鬼狩り神三郎

作者 油布 浩明

怪奇の時代に巣食う人喰い鬼を食む、それこそは隻腕の探偵

  • ★★★ Excellent!!!


 異界から現世に入り込んだ鬼が、人を喰らう。そんなことがあるらしい。奴らにとって人間は、ただの餌。その餌を喰らうごとに奴らは力をつけ、ますます強大になってゆく……。

 物語の舞台は昭和四十八年。日本の高度成長期。そんな時代に、鬼と、鬼に大事な人を奪われた人間、そしてその鬼を使役して鬼を狩る異形の者たち。そんな彼らの活躍を描いた物語が本作である。

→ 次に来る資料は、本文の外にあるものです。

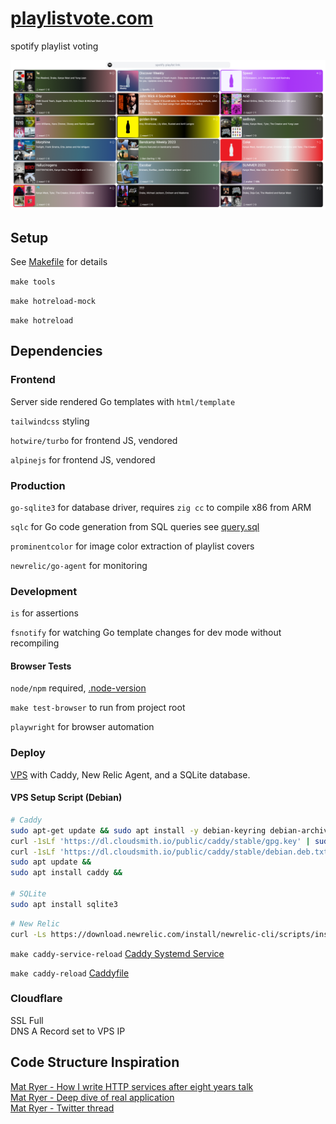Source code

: # [playlistvote.com](playlistvote.com)

spotify playlist voting<br>

![config/readme/showoff.png](config/readme/showoff.png)

## Setup

See [Makefile](Makefile) for details

`make tools`

`make hotreload-mock`

`make hotreload`

## Dependencies

### Frontend

Server side rendered Go templates with `html/template`

`tailwindcss` styling

`hotwire/turbo` for frontend JS, vendored

`alpinejs` for frontend JS, vendored

### Production

`go-sqlite3` for database driver, requires `zig cc` to compile x86 from ARM

`sqlc` for Go code generation from SQL queries see [query.sql](db/query.sql)

`prominentcolor` for image color extraction of playlist covers

`newrelic/go-agent` for monitoring

### Development

`is` for assertions

`fsnotify` for watching Go template changes for dev mode without recompiling

#### Browser Tests

`node/npm` required, [.node-version](browsertests/.node-version)

`make test-browser` to run from project root

`playwright` for browser automation

### Deploy

[VPS](https://specbranch.com/posts/one-big-server/) with Caddy, New Relic Agent, and a SQLite database.

#### VPS Setup Script (Debian)

```bash
# Caddy
sudo apt-get update && sudo apt install -y debian-keyring debian-archive-keyring apt-transport-https &&
curl -1sLf 'https://dl.cloudsmith.io/public/caddy/stable/gpg.key' | sudo gpg --dearmor -o /usr/share/keyrings/caddy-stable-archive-keyring.gpg &&
curl -1sLf 'https://dl.cloudsmith.io/public/caddy/stable/debian.deb.txt' | sudo tee /etc/apt/sources.list.d/caddy-stable.list &&
sudo apt update &&
sudo apt install caddy &&

# SQLite
sudo apt install sqlite3
```

```bash
# New Relic
curl -Ls https://download.newrelic.com/install/newrelic-cli/scripts/install.sh | bash && sudo NEW_RELIC_API_KEY=<KEY_HERE> NEW_RELIC_ACCOUNT_ID=<ACC_ID_HERE> /usr/local/bin/newrelic install &&
```

`make caddy-service-reload` [Caddy Systemd Service](config/caddy.service)

`make caddy-reload` [Caddyfile](config/caddy/Caddyfile)

### Cloudflare

SSL Full  
DNS A Record set to VPS IP

## Code Structure Inspiration

[Mat Ryer - How I write HTTP services after eight years talk](https://www.youtube.com/watch?v=XGVZ0Ip4XPM)  
[Mat Ryer - Deep dive of real application](https://www.youtube.com/watch?v=VRZZeJwIAIM)  
[Mat Ryer - Twitter thread](https://twitter.com/matryer/status/1445013230858952705?lang=en-GB)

 強大な化け物が人間を喰う描写。そして、その鬼以上に恐ろしく醜い人間たち。華々しい景気の陰で蠢く闇と、渦巻く人間どもの欲望。
 醜いものから目を逸らさず、かといってその狂気に振り回されることなくそれらを淡々と描写し、その中で人の強さ、美しさ描きつつ、生きる意味を問う。そんな本作は、ちょっとイマドキの若い人には受けないかもしれない。
 いや、案外一周回って受け入れられたりするのだろうか?

 ただ、昭和の時代を生きてきた、ぼくなんかからすると、本作の雰囲気、そこに描かれる器物や論理などは懐かしく、また強烈なグロテスクさやあからさまな暴力も、いかにもその時代という感じであり、極めて居心地の良い作品世界であった。

 不気味にしてグロテスク、狂気と恐怖と暴力。そんなものを淡々と描きつつ、登場人物たちの人間性というものを丁寧に描いている本作。若い方には勧めづらいが、ぼくはその雰囲気、作品世界を十分に堪能させていただいた。そして読み終えたとき、びっくりして周囲を見回し、ここが令和の時代であることに驚きを感じたほどだ。
 もしかしたら、昭和という時代は、われわれにとって新しいフロンティアなのかもれしない。そして本作の主人公・鬼狩り神三郎は、その荒野を切り開く孤高の開拓者なのかもしれない。そんなことをふと思った。